Please repeat the line that contains "in each rule." and every line after it, exactly, through the end of the records.

· · · · ·

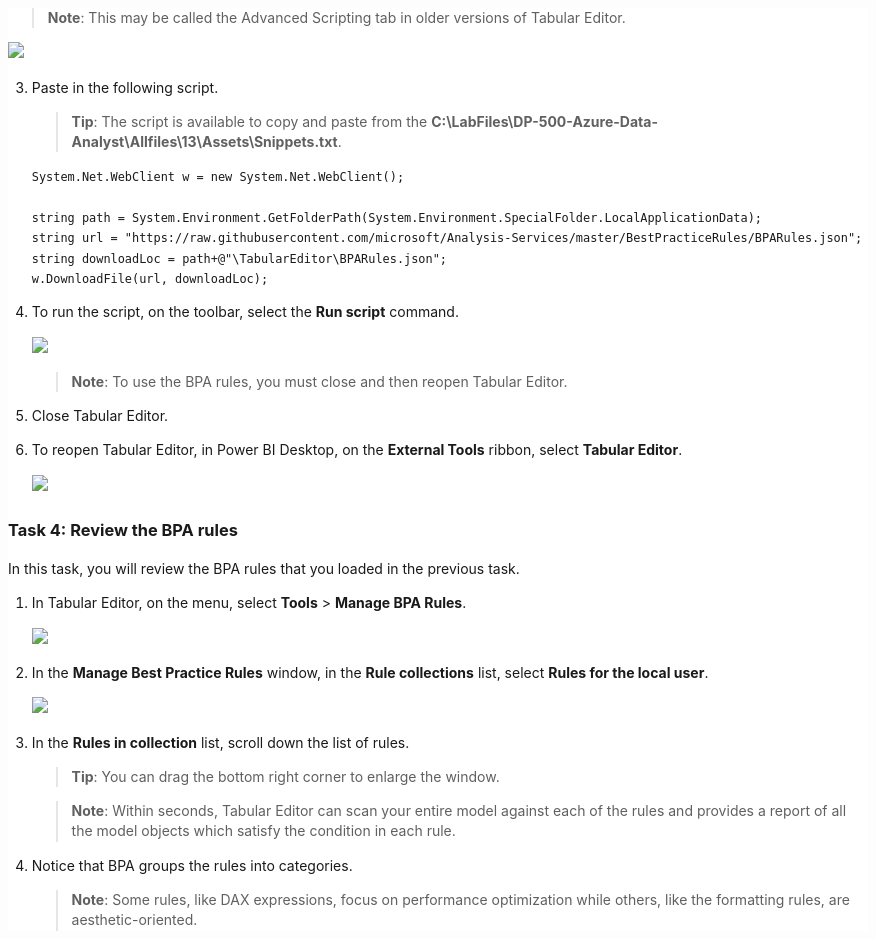    >**Note**: This may be called the Advanced Scripting tab in older versions of Tabular Editor.

   ![](../images1/dp-500-lab13-(2).png)

3. Paste in the following script.

   >**Tip**: The script is available to copy and paste from the **C:\LabFiles\DP-500-Azure-Data-Analyst\Allfiles\13\Assets\Snippets.txt**.

	```
	System.Net.WebClient w = new System.Net.WebClient(); 

	string path = System.Environment.GetFolderPath(System.Environment.SpecialFolder.LocalApplicationData);
	string url = "https://raw.githubusercontent.com/microsoft/Analysis-Services/master/BestPracticeRules/BPARules.json";
	string downloadLoc = path+@"\TabularEditor\BPARules.json";
	w.DownloadFile(url, downloadLoc);
	```

4. To run the script, on the toolbar, select the **Run script** command.

    ![](../images1/dp-500-lab13-(3).png)

    >**Note**: To use the BPA rules, you must close and then reopen Tabular Editor.

5. Close Tabular Editor.

6. To reopen Tabular Editor, in Power BI Desktop, on the **External Tools** ribbon, select **Tabular Editor**.

    ![](../images1/dp-500-lab7-2.png)

### Task 4: Review the BPA rules

In this task, you will review the BPA rules that you loaded in the previous task.

1. In Tabular Editor, on the menu, select **Tools** > **Manage BPA Rules**.

    ![](../images1/dp-500-lab13-(4).png)
	
2. In the **Manage Best Practice Rules** window, in the **Rule collections** list, select **Rules for the local user**.

    ![](../images1/dp-500-lab13-(5).png)
	
3. In the **Rules in collection** list, scroll down the list of rules.

   >**Tip**: You can drag the bottom right corner to enlarge the window.

   >**Note**: Within seconds, Tabular Editor can scan your entire model against each of the rules and provides a report of all the model objects which satisfy the condition in each rule.

4. Notice that BPA groups the rules into categories.

   >**Note**: Some rules, like DAX expressions, focus on performance optimization while others, like the formatting rules, are aesthetic-oriented.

· · · · ·

◆ **TASK ANSWER**:
   >**Note**: Within seconds, Tabular Editor can scan your entire model against each of the rules and provides a report of all the model objects which satisfy the condition in each rule.

4. Notice that BPA groups the rules into categories.

   >**Note**: Some rules, like DAX expressions, focus on performance optimization while others, like the formatting rules, are aesthetic-oriented.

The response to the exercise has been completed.